======== Raw data

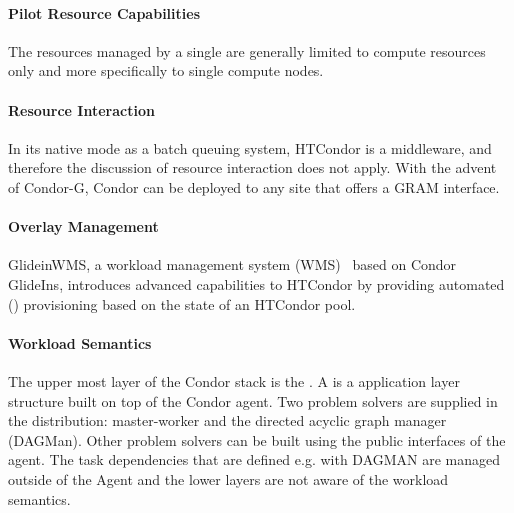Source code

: \documentclass{sig-alternate}
\begin{document}
\paragraph{Pilot Resource Capabilities}

The resources managed by a single \pilot are generally limited to compute
resources only and more specifically to single compute nodes.

\paragraph{Resource Interaction}

In its native mode as a batch queuing system, HTCondor is a middleware, and
therefore the discussion of resource interaction does not apply. With the
advent of Condor-G, Condor can be deployed to any site that offers a GRAM
interface.

\paragraph{Overlay Management}


GlideinWMS, a workload management system (WMS)~\cite{1742-6596-119-6-062044}
based on Condor GlideIns, introduces advanced \pilot capabilities to HTCondor
by providing automated \pilot () provisioning based on the
state of an HTCondor pool.

\paragraph{Workload Semantics}

The upper most layer of the Condor stack is the .
A  is a application layer structure built on top of the
Condor agent. Two problem solvers are supplied in the distribution:
master-worker and the directed acyclic graph manager (DAGMan).
Other problem solvers can be built using the public interfaces of the agent.
The task dependencies that are defined e.g. with DAGMAN are managed outside of
the Agent and the lower layers are not aware of the workload semantics.
\end{document}
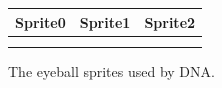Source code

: 







\begin{figure}[H]
  {
    \setlength{\tabcolsep}{1.0pt}
    \setlength\cmidrulewidth{\heavyrulewidth} %
    \begin{adjustbox}{width=14cm,center}
      \begin{tabular}{ccc}
        \toprule
        Sprite0 & Sprite1 & Sprite2 \\
        \midrule
\makecell[l]{
	\begin{subfigure}{0.3\textwidth}
    \def\MULTICOLORONE{red}
    \def\MULTICOLORTWO{white}
    \def\SPRITECOLOR{yellow}
		
	\end{subfigure}
} &
\makecell[l]{
	\begin{subfigure}{0.3\textwidth}
    \def\MULTICOLORONE{red}
    \def\MULTICOLORTWO{white}
    \def\SPRITECOLOR{green}
		
	\end{subfigure}
} &
\makecell[l]{
	\begin{subfigure}{0.3\textwidth}
    \def\MULTICOLORONE{red}
    \def\MULTICOLORTWO{white}
    \def\SPRITECOLOR{lightblue}
		
	\end{subfigure}
} \\ 
        \addlinespace
        \bottomrule
      \end{tabular}
    \end{adjustbox}
  }\caption{The eyeball sprites used by DNA.}
\end{figure}
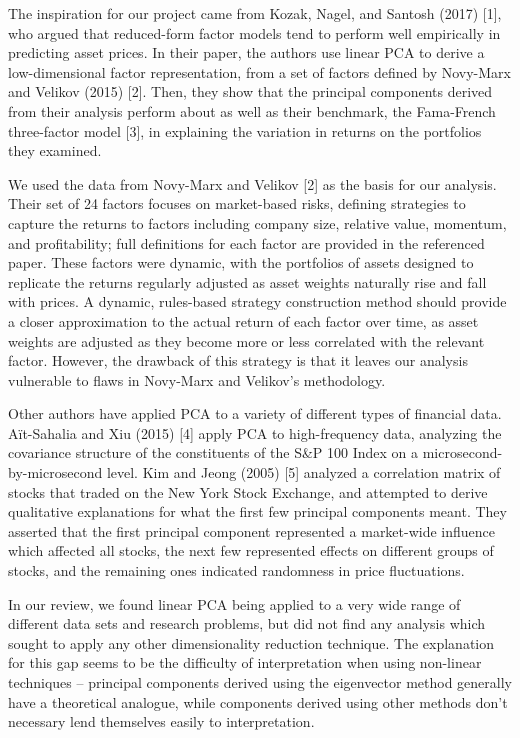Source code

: \documentclass[a4paper]{article}
\begin{document}
   The inspiration for our project came from Kozak, Nagel, and Santosh (2017) [1], who argued that reduced-form factor models tend to perform well empirically in predicting asset prices. In their paper, the authors use linear PCA to derive a low-dimensional factor representation, from a set of factors defined by Novy-Marx and Velikov (2015) [2]. Then, they show that the principal components derived from their analysis perform about as well as their benchmark, the Fama-French three-factor model [3], in explaining the variation in returns on the portfolios they examined.
   \par We used the data from Novy-Marx and Velikov [2] as the basis for our analysis. Their set of 24 factors focuses on market-based risks, defining strategies to capture the returns to factors including company size, relative value, momentum, and profitability; full definitions for each factor are provided in the referenced paper. These factors were dynamic, with the portfolios of assets designed to replicate the returns regularly adjusted as asset weights naturally rise and fall with prices. A dynamic, rules-based strategy construction method should provide a closer approximation to the actual return of each factor over time, as asset weights are adjusted as they become more or less correlated with the relevant factor. However, the drawback of this strategy is that it leaves our analysis vulnerable to flaws in Novy-Marx and Velikov's methodology. 
   \par Other authors have applied PCA to a variety of different types of financial data. A\"{i}t-Sahalia and Xiu (2015) [4] apply PCA to high-frequency data, analyzing the covariance structure of the constituents of the S\&P 100 Index on a microsecond-by-microsecond level. Kim and Jeong (2005) [5] analyzed a correlation matrix of stocks that traded on the New York Stock Exchange, and attempted to derive qualitative explanations for what the first few principal components meant. They asserted that the first principal component represented a market-wide influence which affected all stocks, the next few represented effects on different groups of stocks, and the remaining ones indicated randomness in price fluctuations.
   \par In our review, we found linear PCA being applied to a very wide range of different data sets and research problems, but did not find any analysis which sought to apply any other dimensionality reduction technique. The explanation for this gap seems to be the difficulty of interpretation when using non-linear techniques -- principal components derived using the eigenvector method generally have a theoretical analogue, while components derived using other methods don't necessary lend themselves easily to interpretation.
   
\end{document}
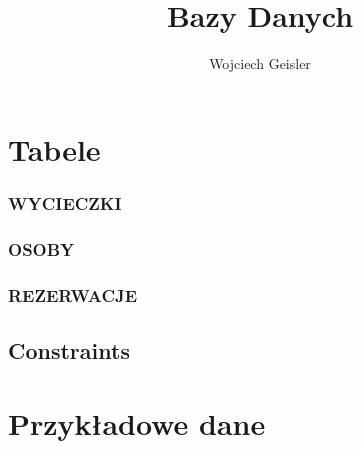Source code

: \documentclass[12pt]{article}
\begin{document}
\title{Bazy Danych}
\author{Wojciech Geisler}
\date{}
\maketitle

\tableofcontents

\clearpage

\section{Tabele}

\subsubsection{WYCIECZKI}


\subsubsection{OSOBY}


\subsubsection{REZERWACJE}


\subsection{Constraints}


\section{Przykładowe dane}

\end{document}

================

## Problem requirements
I'd like the entries above repeated exactly, but without any of their pictures.

## Written response
Source code

: \documentclass{sig-alternate}
\begin{document}
\paragraph{Pilot Resource Capabilities}

The resources managed by a single \pilot are generally limited to compute
resources only and more specifically to single compute nodes.

\paragraph{Resource Interaction}

In its native mode as a batch queuing system, HTCondor is a middleware, and
therefore the discussion of resource interaction does not apply. With the
advent of Condor-G, Condor can be deployed to any site that offers a GRAM
interface.

\paragraph{Overlay Management}


GlideinWMS, a workload management system (WMS)~\cite{1742-6596-119-6-062044}
based on Condor GlideIns, introduces advanced \pilot capabilities to HTCondor
by providing automated \pilot () provisioning based on the
state of an HTCondor pool.

\paragraph{Workload Semantics}

The upper most layer of the Condor stack is the .
A  is a application layer structure built on top of the
Condor agent. Two problem solvers are supplied in the distribution:
master-worker and the directed acyclic graph manager (DAGMan).
Other problem solvers can be built using the public interfaces of the agent.
The task dependencies that are defined e.g. with DAGMAN are managed outside of
the Agent and the lower layers are not aware of the workload semantics.
\end{document}
Source code

: 







\begin{figure}[H]
  {
    \setlength{\tabcolsep}{1.0pt}
    \setlength\cmidrulewidth{\heavyrulewidth} %
    \begin{adjustbox}{width=14cm,center}
      \begin{tabular}{ccc}
        \toprule
        Sprite0 & Sprite1 & Sprite2 \\
        \midrule
\makecell[l]{
	\begin{subfigure}{0.3\textwidth}
    \def\MULTICOLORONE{red}
    \def\MULTICOLORTWO{white}
    \def\SPRITECOLOR{yellow}
		
	\end{subfigure}
} &
\makecell[l]{
	\begin{subfigure}{0.3\textwidth}
    \def\MULTICOLORONE{red}
    \def\MULTICOLORTWO{white}
    \def\SPRITECOLOR{green}
		
	\end{subfigure}
} &
\makecell[l]{
	\begin{subfigure}{0.3\textwidth}
    \def\MULTICOLORONE{red}
    \def\MULTICOLORTWO{white}
    \def\SPRITECOLOR{lightblue}
		
	\end{subfigure}
} \\ 
        \addlinespace
        \bottomrule
      \end{tabular}
    \end{adjustbox}
  }\caption{The eyeball sprites used by DNA.}
\end{figure}
Source code

: \documentclass[a4paper]{article}
\begin{document}
   The inspiration for our project came from Kozak, Nagel, and Santosh (2017) [1], who argued that reduced-form factor models tend to perform well empirically in predicting asset prices. In their paper, the authors use linear PCA to derive a low-dimensional factor representation, from a set of factors defined by Novy-Marx and Velikov (2015) [2]. Then, they show that the principal components derived from their analysis perform about as well as their benchmark, the Fama-French three-factor model [3], in explaining the variation in returns on the portfolios they examined.
   \par We used the data from Novy-Marx and Velikov [2] as the basis for our analysis. Their set of 24 factors focuses on market-based risks, defining strategies to capture the returns to factors including company size, relative value, momentum, and profitability; full definitions for each factor are provided in the referenced paper. These factors were dynamic, with the portfolios of assets designed to replicate the returns regularly adjusted as asset weights naturally rise and fall with prices. A dynamic, rules-based strategy construction method should provide a closer approximation to the actual return of each factor over time, as asset weights are adjusted as they become more or less correlated with the relevant factor. However, the drawback of this strategy is that it leaves our analysis vulnerable to flaws in Novy-Marx and Velikov's methodology. 
   \par Other authors have applied PCA to a variety of different types of financial data. A\"{i}t-Sahalia and Xiu (2015) [4] apply PCA to high-frequency data, analyzing the covariance structure of the constituents of the S\&P 100 Index on a microsecond-by-microsecond level. Kim and Jeong (2005) [5] analyzed a correlation matrix of stocks that traded on the New York Stock Exchange, and attempted to derive qualitative explanations for what the first few principal components meant. They asserted that the first principal component represented a market-wide influence which affected all stocks, the next few represented effects on different groups of stocks, and the remaining ones indicated randomness in price fluctuations.
   \par In our review, we found linear PCA being applied to a very wide range of different data sets and research problems, but did not find any analysis which sought to apply any other dimensionality reduction technique. The explanation for this gap seems to be the difficulty of interpretation when using non-linear techniques -- principal components derived using the eigenvector method generally have a theoretical analogue, while components derived using other methods don't necessary lend themselves easily to interpretation.
   
\end{document}
Source code

: \documentclass[12pt]{article}
\begin{document}
\title{Bazy Danych}
\author{Wojciech Geisler}
\date{}
\maketitle

\tableofcontents

\clearpage

\section{Tabele}

\subsubsection{WYCIECZKI}


\subsubsection{OSOBY}


\subsubsection{REZERWACJE}


\subsection{Constraints}


\section{Przykładowe dane}

\end{document}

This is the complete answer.